A multistate model may provide more flexibility than a traditional binary state model for modeling equipment conditions. In a multistate model, a piece of equipment is allowed to experience more than two possible states, for example, completely working, partially working, partially failed, and completely failed. Even if every state has an exponential duration distribution, the equipment has a nonexponentially lifetime distribution. Therefore, many authors utilize multistate models for equipment in many disciplines. Examples arise from electric power systems , the nuclear science , electron devices , and so on. Furthermore, although the deterioration process of a system is usually continuous, it is convenient to model it by several discrete states. For example, in , a deterioration process is classified into four states: initial, minor deterioration, major deterioration, and failure. Besides, [5, 6] define several discrete states for a system based on different ranges of the hazard rate of the system; that is, a deterioration process is often modeled by a multistate model.
On the other hand, maintenance is an indispensable action to keep the reliability level of industrial equipment. To reduce the total maintenance costs, condition-based maintenance is usually implemented. References [7, 8] are good overviews of condition-based maintenance. In this paper, condition-based maintenance involves three key ideas: a routine inspection, a condition indicator, and a repair. Routine inspections are executed with a fixed benchmark interval. In an inspection, we can acquire the current condition indicator for the equipment. An appropriate repair is carried out when the indicator is not less than a warning value. Moreover, we also record the condition indicator right after the equipment is repaired. This kind of condition-based maintenance is recommended by an IEEE standard , and there are many types of equipment operating in such mode [10, 11].
We assume that every state of the equipment has an exponential duration distribution specified by its parameter. In the paper, we investigate the parameter estimation problem, based on the data obtained from routine inspections and repairs.
Such a parameter estimation problem for a multistate model plays an important role in many applications [12, 13]. The problem attracts much attention, and many approaches are proposed.

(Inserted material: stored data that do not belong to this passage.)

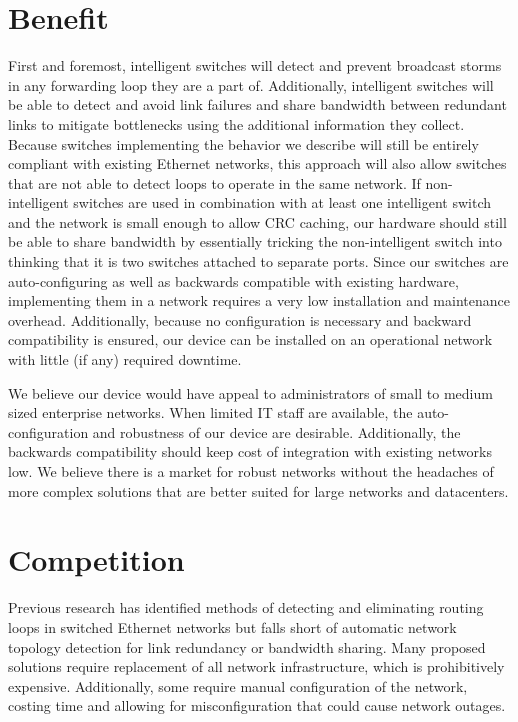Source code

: \documentclass{article}
\begin{document}
\begin{multicols}{2}
\section{Benefit}
  First and foremost, intelligent switches will detect and prevent broadcast storms in any forwarding loop they are a part of.
	Additionally, intelligent switches will be able to detect and avoid link failures and share bandwidth between redundant links to mitigate bottlenecks using the additional information they collect.
	Because switches implementing the behavior we describe will still be entirely compliant with existing Ethernet networks, this approach will also allow switches that are not able to detect loops to operate in the same network.
	If non-intelligent switches are used in combination with at least one intelligent switch and the network is small enough to allow CRC caching, our hardware should still be able to share bandwidth by essentially tricking the non-intelligent switch into thinking that it is two switches attached to separate ports.
	Since our switches are auto-configuring as well as backwards compatible with existing hardware, implementing them in a network requires a very low installation and maintenance overhead.
	Additionally, because no configuration is necessary and backward compatibility is ensured, our device can be installed on an operational network with little (if any) required downtime.
	
	We believe our device would have appeal to administrators of small to medium sized enterprise networks.
	When limited IT staff are available, the auto-configuration and robustness of our device are desirable.
	Additionally, the backwards compatibility should keep cost of integration with existing networks low.
	We believe there is a market for robust networks without the headaches of more complex solutions that are better suited for large networks and datacenters.
\section{Competition}
	Previous research has identified methods of detecting and eliminating routing loops in switched Ethernet networks but falls short of automatic network topology detection for link redundancy or bandwidth sharing.
	Many proposed solutions require replacement of all network infrastructure, which is prohibitively expensive.
	Additionally, some require manual configuration of the network, costing time and allowing for misconfiguration that could cause network outages.
	

\end{multicols}
\end{document}
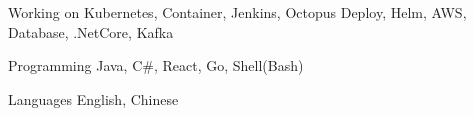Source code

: 

\begin{cvskills}

  \cvskill
    {Working on} %
    {Kubernetes, Container, Jenkins, Octopus Deploy, Helm, AWS, Database, .NetCore, Kafka} %

  \cvskill
    {Programming} %
    {Java, C\#, React, Go, Shell(Bash)} %

  \cvskill
    {Languages} %
    {English, Chinese} %

\end{cvskills}
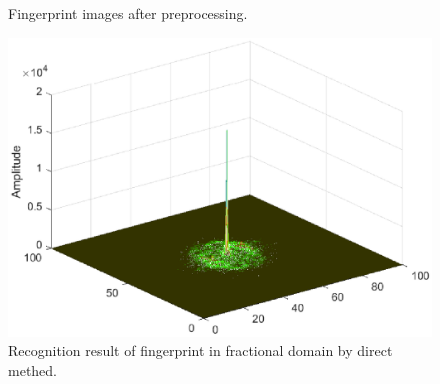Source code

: \documentclass[conference]{IEEEtran}
\begin{document}
\begin{figure}[t]
	\centering
	\caption{{Fingerprint images after preprocessing.}}  %
	\label{finger}
\end{figure}

\begin{figure}[t]
	\centering
	\includegraphics[width = 65 mm]{fig/finger_FRFD.eps}
	\caption{Recognition result of fingerprint in fractional domain by direct methed.}
	\label{result by direct} 
\end{figure}
\end{document}
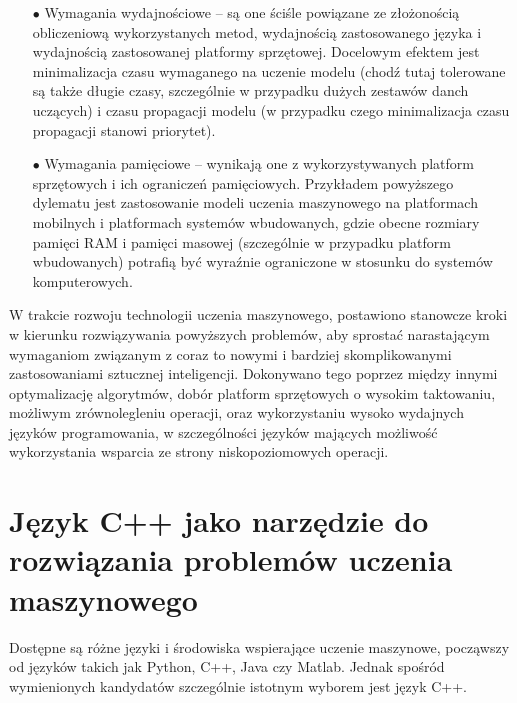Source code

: \begin{itemize}
    \item [$\bullet$] Wymagania wydajnościowe -- są one ściśle powiązane ze złożonością obliczeniową wykorzystanych metod, wydajnością zastosowanego języka i wydajnością zastosowanej platformy sprzętowej. Docelowym efektem jest minimalizacja czasu wymaganego na uczenie modelu (chodź tutaj tolerowane są także długie czasy, szczególnie w przypadku dużych zestawów danch uczących) i czasu propagacji modelu (w przypadku czego minimalizacja czasu propagacji stanowi priorytet).
    
    \item [$\bullet$] Wymagania pamięciowe -- wynikają one z wykorzystywanych platform sprzętowych i ich ograniczeń pamięciowych. Przykładem powyższego dylematu jest zastosowanie modeli uczenia maszynowego na platformach mobilnych i platformach systemów wbudowanych, gdzie obecne rozmiary pamięci RAM i pamięci masowej (szczególnie w przypadku platform wbudowanych) potrafią być wyraźnie ograniczone w stosunku do systemów komputerowych.
\end{itemize}

W trakcie rozwoju technologii uczenia maszynowego, postawiono stanowcze kroki w kierunku rozwiązywania powyższych problemów, aby sprostać narastającym wymaganiom związanym z coraz to nowymi i bardziej skomplikowanymi zastosowaniami sztucznej inteligencji. Dokonywano tego poprzez między innymi optymalizację algorytmów, dobór platform sprzętowych o wysokim taktowaniu, możliwym zrównolegleniu operacji, oraz wykorzystaniu wysoko wydajnych języków programowania, w szczególności języków mających możliwość wykorzystania wsparcia ze strony niskopoziomowych operacji.

\section{Język C++ jako narzędzie do rozwiązania problemów uczenia maszynowego}

Dostępne są różne języki i środowiska wspierające uczenie maszynowe, począwszy od języków takich jak Python, C++, Java czy Matlab. Jednak spośród wymienionych kandydatów szczególnie istotnym wyborem jest język C++. 

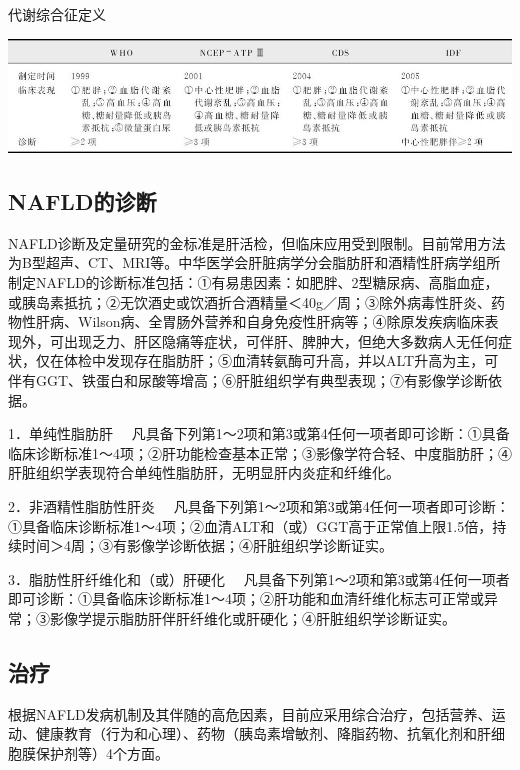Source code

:\begin{table}[htbp]
\centering
\caption{代谢综合征定义}
\label{tab3-26}
\includegraphics{./images/Image00043.jpg}
\end{table}

\hypertarget{text00004.htmlux5cux23mllj32}{%
\subsection{NAFLD的诊断}\label{text00004.htmlux5cux23mllj32}}

NAFLD诊断及定量研究的金标准是肝活检，但临床应用受到限制。目前常用方法为B型超声、CT、MRI等。中华医学会肝脏病学分会脂肪肝和酒精性肝病学组所制定NAFLD的诊断标准包括：①有易患因素：如肥胖、2型糖尿病、高脂血症，或胰岛素抵抗；②无饮酒史或饮酒折合酒精量＜40g／周；③除外病毒性肝炎、药物性肝病、Wilson病、全胃肠外营养和自身免疫性肝病等；④除原发疾病临床表现外，可出现乏力、肝区隐痛等症状，可伴肝、脾肿大，但绝大多数病人无任何症状，仅在体检中发现存在脂肪肝；⑤血清转氨酶可升高，并以ALT升高为主，可伴有GGT、铁蛋白和尿酸等增高；⑥肝脏组织学有典型表现；⑦有影像学诊断依据。

{1．单纯性脂肪肝}
　凡具备下列第1～2项和第3或第4任何一项者即可诊断：①具备临床诊断标准1～4项；②肝功能检查基本正常；③影像学符合轻、中度脂肪肝；④肝脏组织学表现符合单纯性脂肪肝，无明显肝内炎症和纤维化。

{2．非酒精性脂肪性肝炎}
　凡具备下列第1～2项和第3或第4任何一项者即可诊断：①具备临床诊断标准1～4项；②血清ALT和（或）GGT高于正常值上限1.5倍，持续时间＞4周；③有影像学诊断依据；④肝脏组织学诊断证实。

{3．脂肪性肝纤维化和（或）肝硬化}
　凡具备下列第1～2项和第3或第4任何一项者即可诊断：①具备临床诊断标准1～4项；②肝功能和血清纤维化标志可正常或异常；③影像学提示脂肪肝伴肝纤维化或肝硬化；④肝脏组织学诊断证实。

\hypertarget{text00004.htmlux5cux23mllj33}{%
\subsection{治疗}\label{text00004.htmlux5cux23mllj33}}

根据NAFLD发病机制及其伴随的高危因素，目前应采用综合治疗，包括营养、运动、健康教育（行为和心理）、药物（胰岛素增敏剂、降脂药物、抗氧化剂和肝细胞膜保护剂等）4个方面。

Reference  reviews several quite sophisticated empirical approaches. A method of curve fitting is presented in  for the probability density function (pdf) of the equipment lifetime. In [14–16], based on proportional hazards models, different approximate methods are proposed to obtain a maximum likelihood estimate (MLE). In these methods, it is assumed that the condition indicators are time independent or the state of the equipment is fixed within two consecutive inspections. Those assumptions are reasonable only for a small benchmark interval or frequent inspections. However, frequent inspections may increase the total costs and may induce a high chance of accidents.

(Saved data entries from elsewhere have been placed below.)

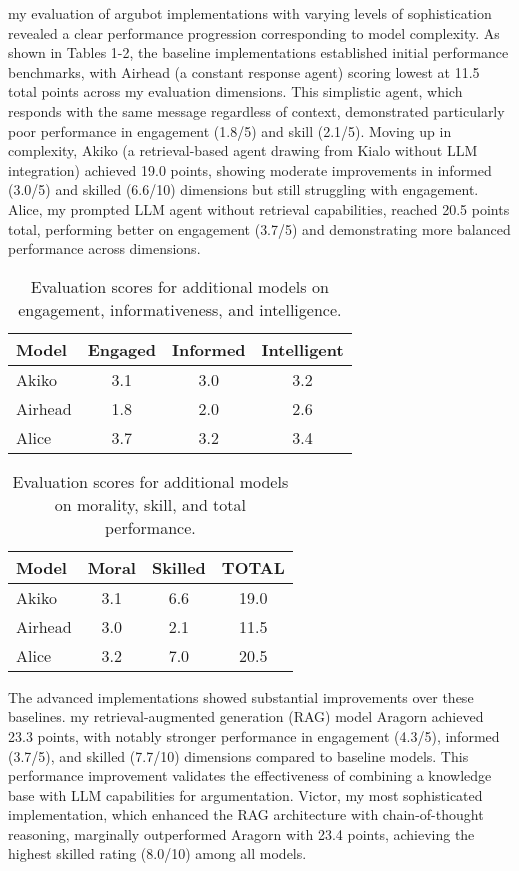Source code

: \documentclass[11pt]{article}
\begin{document}
 my evaluation of argubot implementations with varying levels of sophistication revealed a clear performance progression corresponding to model complexity. As shown in Tables 1-2, the baseline implementations established initial performance benchmarks, with Airhead (a constant response agent) scoring lowest at 11.5 total points across  my evaluation dimensions. This simplistic agent, which responds with the same message regardless of context, demonstrated particularly poor performance in engagement (1.8/5) and skill (2.1/5). Moving up in complexity, Akiko (a retrieval-based agent drawing from Kialo without LLM integration) achieved 19.0 points, showing moderate improvements in informed (3.0/5) and skilled (6.6/10) dimensions but still struggling with engagement. Alice,  my prompted LLM agent without retrieval capabilities, reached 20.5 points total, performing better on engagement (3.7/5) and demonstrating more balanced performance across dimensions.


\small
\begin{table}[t]
\centering
\begin{tabular}{lccc}
    \hline
    {Model} & {Engaged} & {Informed} & {Intelligent} \\
    \hline
    Akiko & 3.1 & 3.0 & 3.2 \\
    Airhead & 1.8 & 2.0 & 2.6 \\
    Alice & 3.7 & 3.2 & 3.4 \\
    \hline
\end{tabular}
\caption{Evaluation scores for additional models on engagement, informativeness, and intelligence.}
\label{tab:base_evaluation_part1}
\end{table}

\small
\begin{table}[t]
\centering
\begin{tabular}{lccc}
    \hline
    {Model} & {Moral} & {Skilled} & \textbf{TOTAL} \\
    \hline
    Akiko & 3.1 & 6.6 & 19.0 \\
    Airhead & 3.0 & 2.1 & 11.5 \\
    Alice & 3.2 & 7.0 & 20.5 \\
    \hline
\end{tabular}
\caption{Evaluation scores for additional models on morality, skill, and total performance.}
\label{tab:base_evaluation_part2}
\end{table}

The advanced implementations showed substantial improvements over these baselines.  my retrieval-augmented generation (RAG) model Aragorn achieved 23.3 points, with notably stronger performance in engagement (4.3/5), informed (3.7/5), and skilled (7.7/10) dimensions compared to baseline models. This performance improvement validates the effectiveness of combining a knowledge base with LLM capabilities for argumentation. Victor,  my most sophisticated implementation, which enhanced the RAG architecture with chain-of-thought reasoning, marginally outperformed Aragorn with 23.4 points, achieving the highest skilled rating (8.0/10) among all models.
\end{document}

There is an alternative method to obtain an MLE. To better illustrate the idea, we start from a complete data set of every state’s durations through continuous monitoring. As it has an exponential duration distribution, the reciprocal of the average of durations of a state is the MLE of its parameter. This simple example gives a clue to the case of condition-based maintenance. Then, given the incomplete data from routine inspections and repairs, we can calculate conditional expectations of every state’s duration, and we may deduce an MLE. The theoretical foundation of the above discussion is the expectation maximization (EM) algorithms. The EM algorithms are first introduced in  to calculate an MLE for incomplete data. Due to its theoretical property, (see, [18, 19] e.g.,), the EM algorithms have good performance in many applications.
Recently, a few researchers have tried to use EM algorithms for problems similar to ours. For example, based on a complicated discussion,  applied an EM algorithm to a specific 3-state model under devised condition-based maintenance. However, there is no hint in  to extend the result to a general multistate model. In general, although an EM algorithm may have good performance, it is difficult to apply an EM algorithm to a specific model. Besides the choice of hidden random variables or stochastic processes for a model, the calculation of involved conditional expectations is often difficult.

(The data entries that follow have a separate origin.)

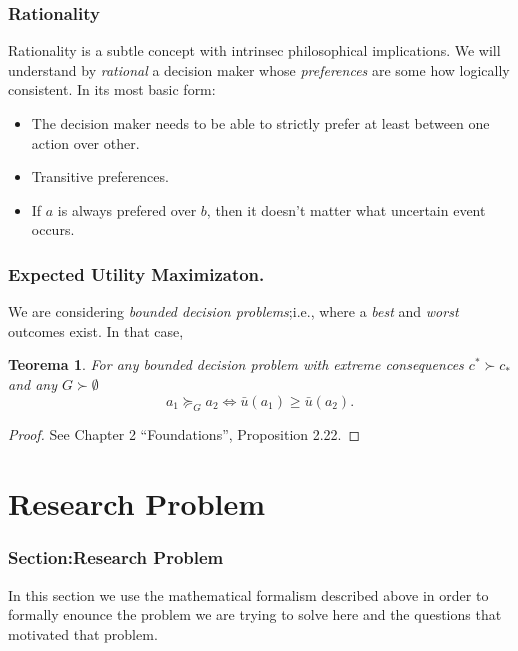 \documentclass{beamer}
\theoremstyle{plain}
\newtheorem{teo}{Teorema}
\begin{document}
	\begin{frame}
	\frametitle{Rationality}
	Rationality is a subtle concept with intrinsec philosophical implications. We will understand by \textit{rational} a decision maker whose \textit{preferences} are some how logically consistent.
	In its most basic form:
	\begin{itemize}
	\item The decision maker needs to be able to strictly prefer at least between one action over other.
	\item Transitive preferences.
	\item If $a$ is always prefered over $b$, then it doesn't matter what uncertain event occurs.
	\end{itemize}
	\end{frame}
	
	\begin{frame}
	\frametitle{Expected Utility Maximizaton.}
	We are considering \textit{bounded decision problems};i.e., where a \textit{best} and \textit{worst} outcomes exist. In that case,
	\begin{teo}
	For any bounded decision problem with extreme consequences $c^\ast \succ c_\ast$ and any $G \succ \emptyset$
	\[ a_1 \succeq_G a_2 \Leftrightarrow \bar{u}(a_1) \geq \bar{u}(a_2). \]
	\end{teo}
	\begin{proof}
	See \cite{bernardo2000bayesian} Chapter 2 “Foundations”, Proposition 2.22.
	\end{proof}
	\end{frame}

\section{Research Problem}
\begin{frame}
\frametitle{Section:Research Problem}
In this section we use the mathematical formalism described above in order to formally enounce the problem we are trying to solve here and the questions that motivated that problem. 
\end{frame}
\end{document}
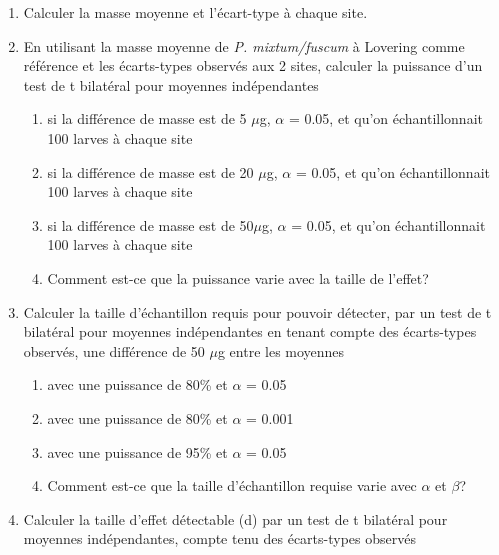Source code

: \documentclass[12pt,]{book}
\providecommand{\tightlist}{%
  \setlength{\itemsep}{0pt}\setlength{\parskip}{0pt}}
\begin{document}
\begin{enumerate}
\def\labelenumi{\arabic{enumi}.}
\tightlist
\item
  Calculer la masse moyenne et l'écart-type à chaque site.
\item
  En utilisant la masse moyenne de \emph{P. mixtum/fuscum} à Lovering comme référence et les écarts-types observés aux 2 sites, calculer la puissance d'un test de t bilatéral pour moyennes indépendantes

  \begin{enumerate}
  \def\labelenumii{\alph{enumii})}
  \tightlist
  \item
    si la différence de masse est de 5 \(\mu\)g, \(\alpha\) = 0.05, et qu'on échantillonnait 100 larves à chaque site
  \item
    si la différence de masse est de 20 \(\mu\)g, \(\alpha\) = 0.05, et qu'on échantillonnait 100 larves à chaque site
  \item
    si la différence de masse est de 50\(\mu\)g, \(\alpha\) = 0.05, et qu'on échantillonnait 100 larves à chaque site
  \item
    Comment est-ce que la puissance varie avec la taille de l'effet?
  \end{enumerate}
\item
  Calculer la taille d'échantillon requis pour pouvoir détecter, par un test de t bilatéral pour moyennes indépendantes en tenant compte des écarts-types observés, une différence de 50 \(\mu\)g entre les moyennes

  \begin{enumerate}
  \def\labelenumii{\alph{enumii})}
  \tightlist
  \item
    avec une puissance de 80\% et \(\alpha\) = 0.05
  \item
    avec une puissance de 80\% et \(\alpha\) = 0.001
  \item
    avec une puissance de 95\% et \(\alpha\) = 0.05
  \item
    Comment est-ce que la taille d'échantillon requise varie avec \(\alpha\) et \(\beta\)?
  \end{enumerate}
\item
  Calculer la taille d'effet détectable (d) par un test de t bilatéral pour moyennes indépendantes, compte tenu des écarts-types observés


\end{enumerate}
\end{document}
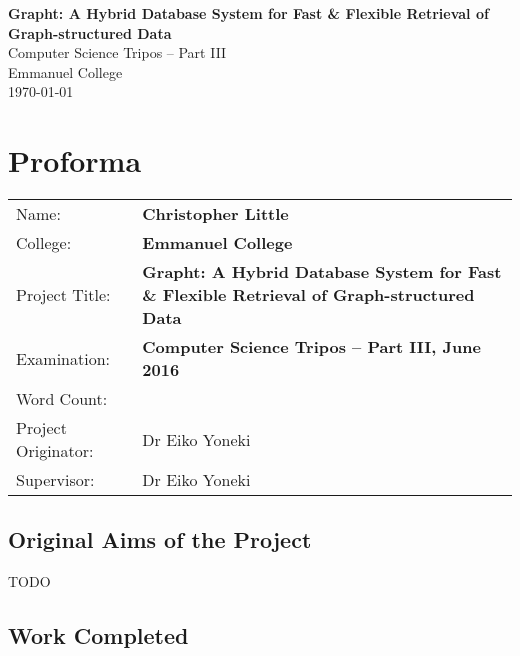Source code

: \documentclass[12pt,a4paper,twoside,openright]{report}
\begin{document}


\pagestyle{empty}


\vspace*{60mm}
\begin{center}
\Huge
\textbf{Grapht: A Hybrid Database System for Fast \& 
  Flexible Retrieval of Graph-structured Data} \\[5mm]
Computer Science Tripos -- Part III \\[5mm]
Emmanuel College \\[5mm]
\today  %
\end{center}


\pagestyle{plain}

\chapter*{Proforma}

{\large
\begin{tabular}{ll}
Name:               & \bf Christopher Little 			\\
College:            & \bf Emmanuel College              \\
Project Title:      & \bf Grapht: A Hybrid Database System for 
						Fast \& Flexible Retrieval of Graph-structured Data \\
Examination:        & \bf Computer Science Tripos -- Part III, June 2016  \\
Word Count:         & \bf \footnotemark[1]  		\\
Project Originator: & Dr Eiko Yoneki                    \\
Supervisor:         & Dr Eiko Yoneki 					\\ 
\end{tabular}
}


\section*{Original Aims of the Project}

{\Large TODO}
\section*{Work Completed}
\end{document}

In this paper, we first propose a proper mathematical framework and a special technique of distributions to simplify the computation of conditional expectations. Then we apply an EM algorithm to obtain MLEs of the model parameters, with the observation of routine inspections and repairs. The paper is organized into seven sections. Section 2 establishes a model for our problem. In Section 3, we apply an EM algorithm, which is based on several conditional expectations, to the model. Section 4 establishes formulas of these conditional expectations. Section 5 presents simulation results, and Section 6 presents an application to a real-world dataset. The paper is concluded in Section 7.
In this section, we propose the mathematical framework for our problem. In the following Model 1, we present basic concepts of a new multistate model for an aging piece of equipment under condition-based maintenance. Besides, specific hidden random variables are proposed in Model 1.
Model 1. In the multistate model, a piece of equipment with discrete states under condition-based maintenance can be described by a predefined warning value and two families of random variables and , . The random variable has an exponential distribution specified by a parameter , .The state space of is . Finally, random variables and are independent.
In Model 1, for both and , the subscript indicates a time index, and the superscript presents the state of the equipment at the moment. Concretely, we assume that the state of the equipment is at a time instance and a repair takes place, and is the state of the equipment right after the repair. And denotes the residual duration of state after a time instance , given that there is no maintenance again. As introduced in Section 1, the duration of state has an exponential distribution, and is its parameter. Due to the memoryless property of an exponential distribution, the distribution of the residual duration is also exponential. Here and in the following, we assume that the benchmark interval is 1 for simplicity of argument.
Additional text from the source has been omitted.